Ahmari was born in Iran to a secularized, middle class, intellectual family. Having some access to American culture, especially films, Ahmari was thoroughly seduced by the American way of life before he had any personal contact with it. When he and his mother managed to emigrate to America when he was 13, the reality of a financially precarious life in rural Utah was a letdown. He was a precocious reader and in time discovered Nietzsche and the Existentialists, drifting into Trotskyite Communism and then Post Modernism as he passed through college. 

From the perspective of Iran, America represented freedom, prosperity, and entertainment, in contrast to Islamic religiosity and prohibitions, which were tempered only by corruption. When the American Dream failed to materialize in the way he had hoped and expected, Ahmari was attracted to ideologies that attempted to explain what was wrong with American society, and to subvert it.

The experience, after college, of teaching in deprived areas, however, confronted him with the complete failure of approaches to social problems proposed by the anti-traditional left.
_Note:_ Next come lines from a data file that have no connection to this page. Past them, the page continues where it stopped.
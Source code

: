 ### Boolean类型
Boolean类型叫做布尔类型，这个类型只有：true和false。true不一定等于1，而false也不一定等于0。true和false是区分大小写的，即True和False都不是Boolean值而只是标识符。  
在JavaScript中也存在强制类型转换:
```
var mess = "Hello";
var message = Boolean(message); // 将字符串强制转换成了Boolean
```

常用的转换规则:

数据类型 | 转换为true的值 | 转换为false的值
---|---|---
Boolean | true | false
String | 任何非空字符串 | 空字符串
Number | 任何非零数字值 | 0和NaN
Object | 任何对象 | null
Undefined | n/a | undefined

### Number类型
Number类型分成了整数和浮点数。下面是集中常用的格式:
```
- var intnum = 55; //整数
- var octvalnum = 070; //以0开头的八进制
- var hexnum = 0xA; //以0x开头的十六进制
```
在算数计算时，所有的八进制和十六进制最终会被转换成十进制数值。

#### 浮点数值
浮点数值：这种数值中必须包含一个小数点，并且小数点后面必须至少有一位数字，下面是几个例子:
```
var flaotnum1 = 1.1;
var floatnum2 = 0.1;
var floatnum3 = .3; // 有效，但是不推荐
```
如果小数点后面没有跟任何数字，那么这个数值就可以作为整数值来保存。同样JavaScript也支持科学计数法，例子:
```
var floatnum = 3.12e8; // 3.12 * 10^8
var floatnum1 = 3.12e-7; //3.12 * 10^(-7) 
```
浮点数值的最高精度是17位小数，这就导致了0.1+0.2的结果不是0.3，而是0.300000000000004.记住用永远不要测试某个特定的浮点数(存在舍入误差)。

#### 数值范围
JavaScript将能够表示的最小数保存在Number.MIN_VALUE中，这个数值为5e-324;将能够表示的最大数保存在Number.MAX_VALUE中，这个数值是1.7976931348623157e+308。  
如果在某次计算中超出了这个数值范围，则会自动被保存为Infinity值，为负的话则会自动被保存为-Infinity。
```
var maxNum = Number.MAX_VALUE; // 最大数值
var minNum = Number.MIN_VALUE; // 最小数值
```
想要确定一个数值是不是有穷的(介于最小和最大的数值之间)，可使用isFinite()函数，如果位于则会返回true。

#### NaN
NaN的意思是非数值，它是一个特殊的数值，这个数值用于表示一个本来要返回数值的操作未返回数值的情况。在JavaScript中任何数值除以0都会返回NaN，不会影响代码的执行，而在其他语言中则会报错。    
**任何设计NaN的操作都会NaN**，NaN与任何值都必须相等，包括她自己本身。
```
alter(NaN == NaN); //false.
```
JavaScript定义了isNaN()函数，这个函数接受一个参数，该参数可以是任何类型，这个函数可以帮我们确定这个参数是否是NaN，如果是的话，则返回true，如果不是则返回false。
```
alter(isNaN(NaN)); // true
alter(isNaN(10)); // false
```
Nowhere is this clearer than in education, where Ahmari was deeply impressed by a Jewish colleague who refused to award high grades to undeserving pupils, instead putting in heroic hours to bring his charges up to scratch. The success, and indeed popularity with the pupils themselves, of this old-fashioned approach, of making big demands on the children but also of giving them the means to meet those demands, is not directly connected with a belief in God or any very specific set of conservative values, but it does assume that there is an objective truth, an objective value in seeking and embracing that truth, and an objective virtue of intellectual excellence. These are three massive bombs under the Existentialist and Post Modernist ideas that had won Ahmari good grades throughout his college studies, and led to him embracing conservatism.

He was still far from religious at this time, but he records a remarkable series of religious experiences between his college years and his eventual baptism. The first was his reading the Gospel of Matthew, on a whim, while at college. He had had very little real contact with Christian literature or thought, and the Gospel made a profound impression on him: it was something that, if he could not accept, he had at least to take seriously.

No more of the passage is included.